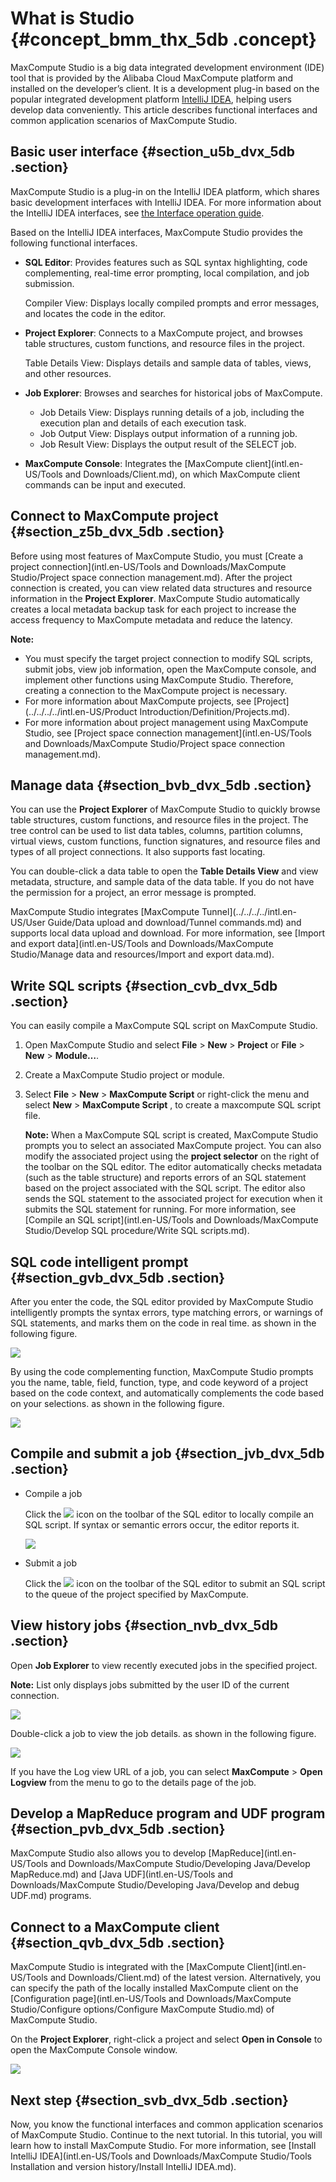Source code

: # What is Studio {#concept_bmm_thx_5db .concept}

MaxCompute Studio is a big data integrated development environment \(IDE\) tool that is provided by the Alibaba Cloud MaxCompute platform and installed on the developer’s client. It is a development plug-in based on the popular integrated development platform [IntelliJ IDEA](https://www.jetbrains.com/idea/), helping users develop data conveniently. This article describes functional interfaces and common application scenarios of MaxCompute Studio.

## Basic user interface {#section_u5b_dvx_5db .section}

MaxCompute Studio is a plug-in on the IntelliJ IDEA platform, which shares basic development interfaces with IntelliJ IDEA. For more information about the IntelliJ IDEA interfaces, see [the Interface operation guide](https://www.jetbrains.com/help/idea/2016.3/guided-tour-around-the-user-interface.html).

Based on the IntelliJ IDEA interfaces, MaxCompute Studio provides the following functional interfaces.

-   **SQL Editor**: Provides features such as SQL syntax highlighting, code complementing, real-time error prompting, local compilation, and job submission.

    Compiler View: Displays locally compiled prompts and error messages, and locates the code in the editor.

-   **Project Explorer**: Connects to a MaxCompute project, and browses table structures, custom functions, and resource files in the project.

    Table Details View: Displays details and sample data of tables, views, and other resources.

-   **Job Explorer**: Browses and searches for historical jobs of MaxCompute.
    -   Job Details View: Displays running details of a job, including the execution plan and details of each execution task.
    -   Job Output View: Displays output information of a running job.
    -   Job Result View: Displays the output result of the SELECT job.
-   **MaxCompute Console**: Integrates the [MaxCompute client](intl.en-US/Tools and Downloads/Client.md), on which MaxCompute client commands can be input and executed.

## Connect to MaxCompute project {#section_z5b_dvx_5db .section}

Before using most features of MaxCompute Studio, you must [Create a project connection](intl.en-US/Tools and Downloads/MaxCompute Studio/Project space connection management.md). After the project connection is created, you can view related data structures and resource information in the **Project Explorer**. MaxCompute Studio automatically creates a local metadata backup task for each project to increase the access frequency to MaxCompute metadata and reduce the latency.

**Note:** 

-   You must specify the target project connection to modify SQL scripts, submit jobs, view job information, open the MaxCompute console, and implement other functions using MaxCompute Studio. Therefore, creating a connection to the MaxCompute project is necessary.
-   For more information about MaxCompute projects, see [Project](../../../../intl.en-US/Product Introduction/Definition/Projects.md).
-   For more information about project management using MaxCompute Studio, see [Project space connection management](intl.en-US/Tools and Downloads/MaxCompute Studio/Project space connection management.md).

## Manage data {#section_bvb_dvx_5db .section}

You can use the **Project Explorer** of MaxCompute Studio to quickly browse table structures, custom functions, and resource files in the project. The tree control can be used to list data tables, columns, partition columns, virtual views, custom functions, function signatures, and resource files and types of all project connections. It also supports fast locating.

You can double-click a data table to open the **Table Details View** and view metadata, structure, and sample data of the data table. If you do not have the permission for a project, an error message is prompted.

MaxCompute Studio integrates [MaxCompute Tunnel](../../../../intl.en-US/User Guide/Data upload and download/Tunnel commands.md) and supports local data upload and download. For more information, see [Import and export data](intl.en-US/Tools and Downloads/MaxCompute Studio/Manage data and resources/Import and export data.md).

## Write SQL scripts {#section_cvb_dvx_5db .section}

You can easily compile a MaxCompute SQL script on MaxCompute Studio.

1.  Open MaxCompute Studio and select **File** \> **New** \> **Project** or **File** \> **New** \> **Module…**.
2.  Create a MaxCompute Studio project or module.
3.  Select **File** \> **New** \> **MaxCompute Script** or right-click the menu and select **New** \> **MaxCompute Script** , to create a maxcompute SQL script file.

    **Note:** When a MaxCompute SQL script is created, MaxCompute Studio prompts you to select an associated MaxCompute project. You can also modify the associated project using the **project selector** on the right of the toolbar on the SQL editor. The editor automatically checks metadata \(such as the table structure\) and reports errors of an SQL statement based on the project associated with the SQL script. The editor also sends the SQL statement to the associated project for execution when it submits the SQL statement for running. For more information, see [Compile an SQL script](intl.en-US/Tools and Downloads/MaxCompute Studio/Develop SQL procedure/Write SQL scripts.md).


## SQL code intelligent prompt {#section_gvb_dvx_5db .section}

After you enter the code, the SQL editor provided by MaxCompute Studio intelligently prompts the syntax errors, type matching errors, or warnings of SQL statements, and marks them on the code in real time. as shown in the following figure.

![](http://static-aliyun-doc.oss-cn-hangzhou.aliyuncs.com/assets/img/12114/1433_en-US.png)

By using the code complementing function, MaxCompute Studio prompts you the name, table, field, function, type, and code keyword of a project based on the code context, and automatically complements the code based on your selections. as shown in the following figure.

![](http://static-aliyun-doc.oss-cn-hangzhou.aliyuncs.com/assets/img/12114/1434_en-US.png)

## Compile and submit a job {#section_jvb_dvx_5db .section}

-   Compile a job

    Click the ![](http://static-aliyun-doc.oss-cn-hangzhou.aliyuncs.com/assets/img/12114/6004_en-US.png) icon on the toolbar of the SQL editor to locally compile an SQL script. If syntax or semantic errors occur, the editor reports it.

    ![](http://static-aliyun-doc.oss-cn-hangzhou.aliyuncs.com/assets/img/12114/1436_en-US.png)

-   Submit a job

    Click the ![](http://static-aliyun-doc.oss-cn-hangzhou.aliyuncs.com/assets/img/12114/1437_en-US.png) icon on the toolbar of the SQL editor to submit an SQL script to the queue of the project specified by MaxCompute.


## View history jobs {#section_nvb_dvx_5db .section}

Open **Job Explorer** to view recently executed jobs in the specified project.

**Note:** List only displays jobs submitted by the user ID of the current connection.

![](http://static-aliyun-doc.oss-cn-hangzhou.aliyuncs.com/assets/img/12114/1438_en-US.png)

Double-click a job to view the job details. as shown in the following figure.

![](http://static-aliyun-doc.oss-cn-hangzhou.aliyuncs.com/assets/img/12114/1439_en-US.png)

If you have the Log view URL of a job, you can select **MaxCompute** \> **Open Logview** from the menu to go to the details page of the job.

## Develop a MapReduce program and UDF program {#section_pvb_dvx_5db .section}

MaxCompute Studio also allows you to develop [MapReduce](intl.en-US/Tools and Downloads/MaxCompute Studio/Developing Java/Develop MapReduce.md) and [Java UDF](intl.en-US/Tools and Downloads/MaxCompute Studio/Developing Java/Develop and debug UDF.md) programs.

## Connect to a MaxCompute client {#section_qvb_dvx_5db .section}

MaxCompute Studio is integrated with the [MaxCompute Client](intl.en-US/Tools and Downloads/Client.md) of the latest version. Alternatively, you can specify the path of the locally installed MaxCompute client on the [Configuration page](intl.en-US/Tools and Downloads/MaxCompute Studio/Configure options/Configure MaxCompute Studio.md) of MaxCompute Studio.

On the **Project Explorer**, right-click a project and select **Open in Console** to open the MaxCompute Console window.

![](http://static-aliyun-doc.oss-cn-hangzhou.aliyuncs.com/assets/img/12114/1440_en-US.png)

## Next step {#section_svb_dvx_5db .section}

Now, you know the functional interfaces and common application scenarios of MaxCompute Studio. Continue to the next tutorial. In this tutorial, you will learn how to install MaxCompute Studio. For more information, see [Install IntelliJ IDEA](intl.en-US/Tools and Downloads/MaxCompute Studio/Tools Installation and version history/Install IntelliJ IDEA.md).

○ ○ ○ ○

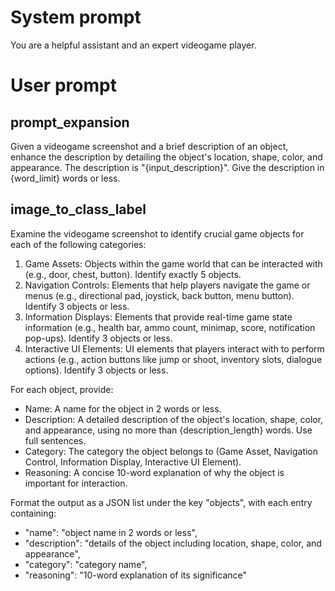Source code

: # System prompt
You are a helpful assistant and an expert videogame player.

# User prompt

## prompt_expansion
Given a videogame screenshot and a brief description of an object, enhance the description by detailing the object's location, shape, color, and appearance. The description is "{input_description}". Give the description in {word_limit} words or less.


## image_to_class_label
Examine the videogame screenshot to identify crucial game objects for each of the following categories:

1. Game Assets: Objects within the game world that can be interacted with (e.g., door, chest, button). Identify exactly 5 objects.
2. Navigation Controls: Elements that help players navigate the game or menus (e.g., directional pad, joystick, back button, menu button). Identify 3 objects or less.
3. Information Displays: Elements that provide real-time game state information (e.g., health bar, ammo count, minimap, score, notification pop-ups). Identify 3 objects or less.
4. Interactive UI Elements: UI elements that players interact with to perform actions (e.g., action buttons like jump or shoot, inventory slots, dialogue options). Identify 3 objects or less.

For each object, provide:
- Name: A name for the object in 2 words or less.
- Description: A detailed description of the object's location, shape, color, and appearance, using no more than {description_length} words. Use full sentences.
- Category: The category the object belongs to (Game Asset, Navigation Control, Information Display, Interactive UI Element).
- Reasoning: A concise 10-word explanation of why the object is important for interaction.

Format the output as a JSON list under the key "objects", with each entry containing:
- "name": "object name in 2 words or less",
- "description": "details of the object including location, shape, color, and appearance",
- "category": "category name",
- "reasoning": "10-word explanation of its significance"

○ ○ ○ ○

■ **Action item**: Using the data above, reproduce exactly the lines from the line that contains "You can use" through the line that contains "You can double-click", including both.

■ **Task output**:
You can use the **Project Explorer** of MaxCompute Studio to quickly browse table structures, custom functions, and resource files in the project. The tree control can be used to list data tables, columns, partition columns, virtual views, custom functions, function signatures, and resource files and types of all project connections. It also supports fast locating.

You can double-click a data table to open the **Table Details View** and view metadata, structure, and sample data of the data table. If you do not have the permission for a project, an error message is prompted.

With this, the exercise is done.